I am appending a cover page to a main document, each individual document has no extra pages or breaks. When I append the first document to the second document there are extra pages or breaks.
Document srcDoc = new Document("1.docx");
Document dstDoc = new Document("2.docx");
dstDoc.AppendDocument(srcDoc, ImportFormatMode.KeepSourceFormatting);
dstDoc.Save(ArtifactsDir + "Document.AppendDocument.docx");
@smooney1234 Could you please attach your source documents here for testing? We will check the issue and provide you more information. In the attached ZIP file I see only the output document produced by 19.5 version of Aspose.Words.
@smooney1234 Thank you for additional information. The problem is not reproducible with the attached source document and the latest 22.6 version of Aspose.Words. I will wait for your original files.
Could you please also try with the latest version of Aspose.Words on your side?
@smooney1234 Thank you for additional information. I have managed to reproduce the problem on my side. But it looks like this is not a bug in Aspose.Words, but an issue in the COPY_UMEM22382928.doc document. If simply open/save this document in MS Word the same empty pages are added in the document. It looks like the document has some issues, which are silently resolved by Aspose.Words and MS Word, but this adds page breaks.

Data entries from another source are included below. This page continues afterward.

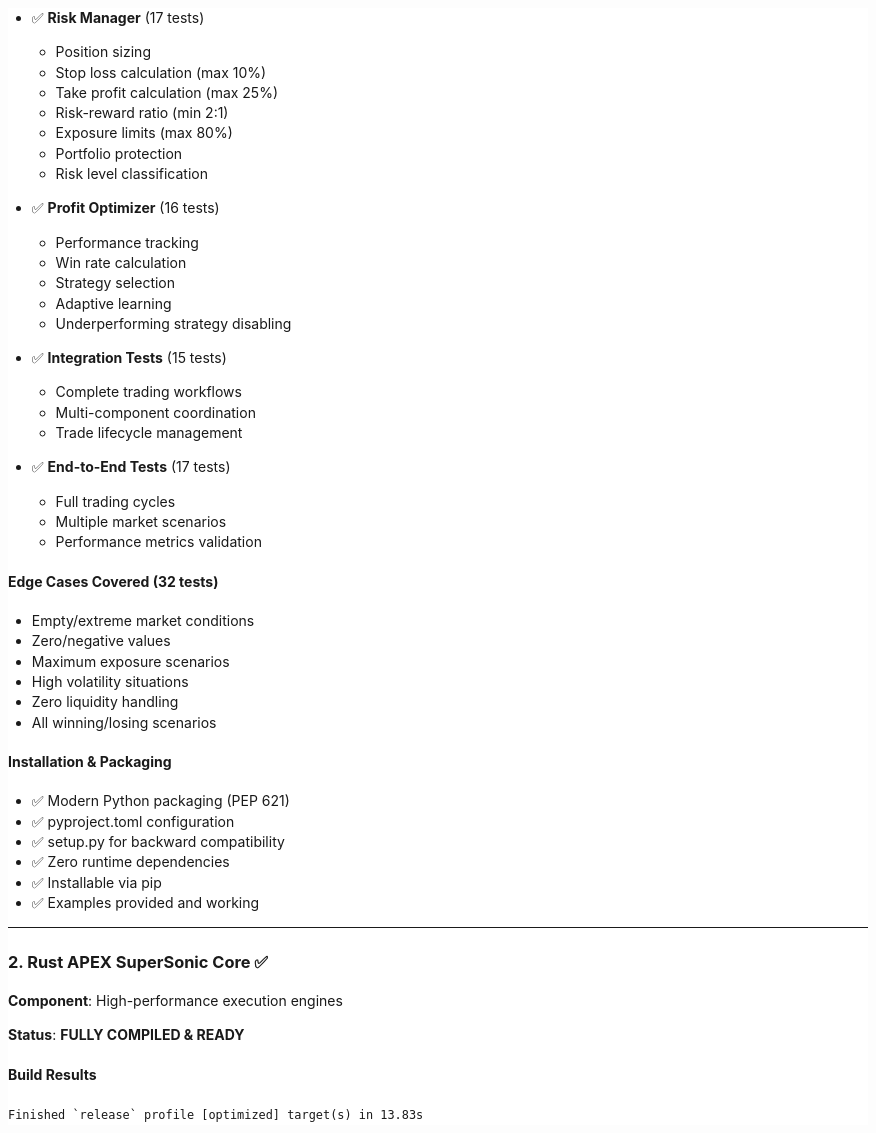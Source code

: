 - ✅ **Risk Manager** (17 tests)
  - Position sizing
  - Stop loss calculation (max 10%)
  - Take profit calculation (max 25%)
  - Risk-reward ratio (min 2:1)
  - Exposure limits (max 80%)
  - Portfolio protection
  - Risk level classification

- ✅ **Profit Optimizer** (16 tests)
  - Performance tracking
  - Win rate calculation
  - Strategy selection
  - Adaptive learning
  - Underperforming strategy disabling

- ✅ **Integration Tests** (15 tests)
  - Complete trading workflows
  - Multi-component coordination
  - Trade lifecycle management

- ✅ **End-to-End Tests** (17 tests)
  - Full trading cycles
  - Multiple market scenarios
  - Performance metrics validation

#### Edge Cases Covered (32 tests)
- Empty/extreme market conditions
- Zero/negative values
- Maximum exposure scenarios
- High volatility situations
- Zero liquidity handling
- All winning/losing scenarios

#### Installation & Packaging
- ✅ Modern Python packaging (PEP 621)
- ✅ pyproject.toml configuration
- ✅ setup.py for backward compatibility
- ✅ Zero runtime dependencies
- ✅ Installable via pip
- ✅ Examples provided and working

---

### 2. Rust APEX SuperSonic Core ✅

**Component**: High-performance execution engines

**Status**: **FULLY COMPILED & READY**

#### Build Results
```
Finished `release` profile [optimized] target(s) in 13.83s
```
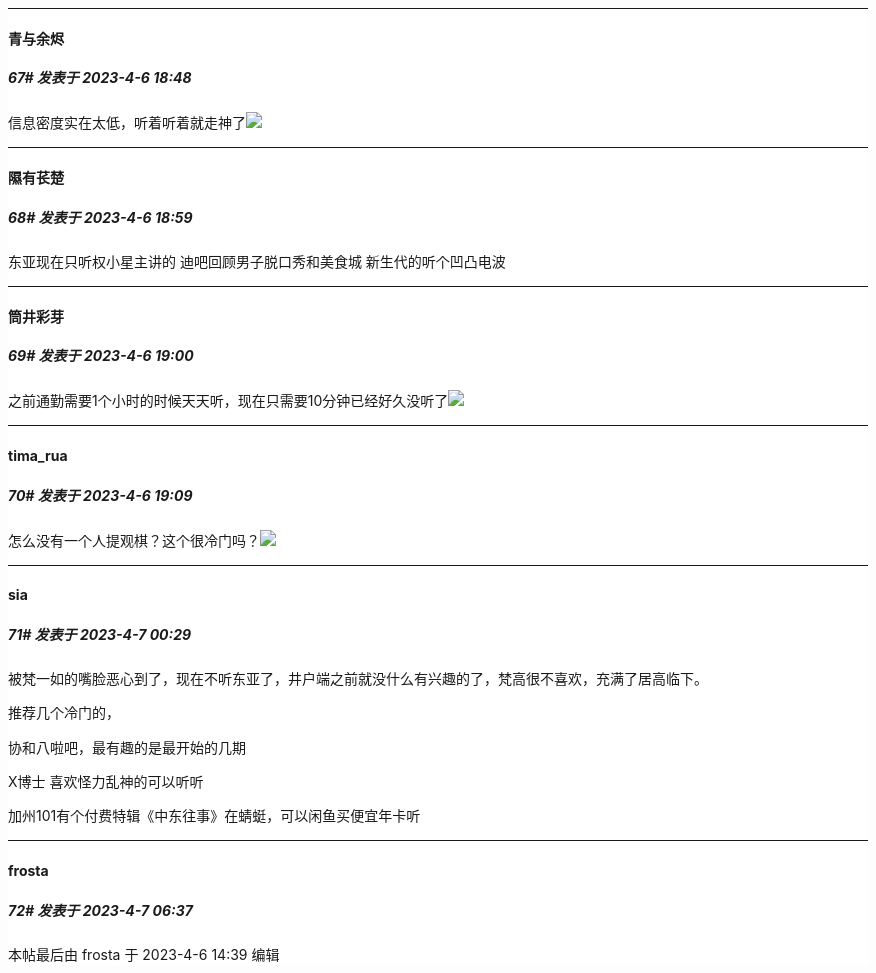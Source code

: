 
*****

####  青与余烬  
##### 67#       发表于 2023-4-6 18:48

信息密度实在太低，听着听着就走神了<img src="https://static.saraba1st.com/image/smiley/face2017/001.png" referrerpolicy="no-referrer">


*****

####  隰有苌楚  
##### 68#       发表于 2023-4-6 18:59

东亚现在只听权小星主讲的
迪吧回顾男子脱口秀和美食城
新生代的听个凹凸电波

*****

####  筒井彩芽  
##### 69#       发表于 2023-4-6 19:00

之前通勤需要1个小时的时候天天听，现在只需要10分钟已经好久没听了<img src="https://static.saraba1st.com/image/smiley/face2017/068.png" referrerpolicy="no-referrer">


*****

####  tima_rua  
##### 70#       发表于 2023-4-6 19:09

怎么没有一个人提观棋？这个很冷门吗？<img src="https://static.saraba1st.com/image/smiley/face2017/068.png" referrerpolicy="no-referrer">


*****

####  sia  
##### 71#       发表于 2023-4-7 00:29

被梵一如的嘴脸恶心到了，现在不听东亚了，井户端之前就没什么有兴趣的了，梵高很不喜欢，充满了居高临下。

推荐几个冷门的，

协和八啦吧，最有趣的是最开始的几期

X博士 喜欢怪力乱神的可以听听

加州101有个付费特辑《中东往事》在蜻蜓，可以闲鱼买便宜年卡听


*****

####  frosta  
##### 72#       发表于 2023-4-7 06:37

 本帖最后由 frosta 于 2023-4-6 14:39 编辑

@smooney1234 Do you mean that the documents you have attached was originally produced by Aspose.PDF by conversion from PDF to DOC? If you use .NET Framework 4.6.1 or newer, .NET Core 2.0 or newer, or .NET5 or newer, you can load PDF documents directly into Aspose.Words.Document object. https://docs.aspose.com/words/net/convert-pdf-to-other-document-formats/
Could you please attach your source PDF document here, so we can test with the original document.
Regarding Aspose.PDF, you should ask in the appropriate Aspose.PDF support forum.
@smooney1234 The size of image is not the problem. The redundant page break is generated by a redundant page break inserted at the end of section break, which also generates a page break:
To resolve the problem you can remove this redundant page break at the end of section:
Document doc = new Document(@"C:\Temp\COPY_UMEM22382928.doc");
NodeCollection runs = doc.GetChildNodes(NodeType.Run, true);
foreach (Run r in runs)
{
// get next paragraph
Paragraph nextPara = r.ParentParagraph.NextSibling as Paragraph;
if ((r.Text == ControlChar.PageBreak) &&
(nextPara != null) &&
nextPara.IsEndOfSection &&
(r == r.ParentParagraph.LastChild))
{
r.Remove();
}
}
doc.Save(@"C:\Temp\out.doc");
@smooney1234 Sure, I have tested the code with your COPY_UMEM22382928.doc document and the code removes 6 redundant page breaks from the document. After saving the document does not have redundant empty pages.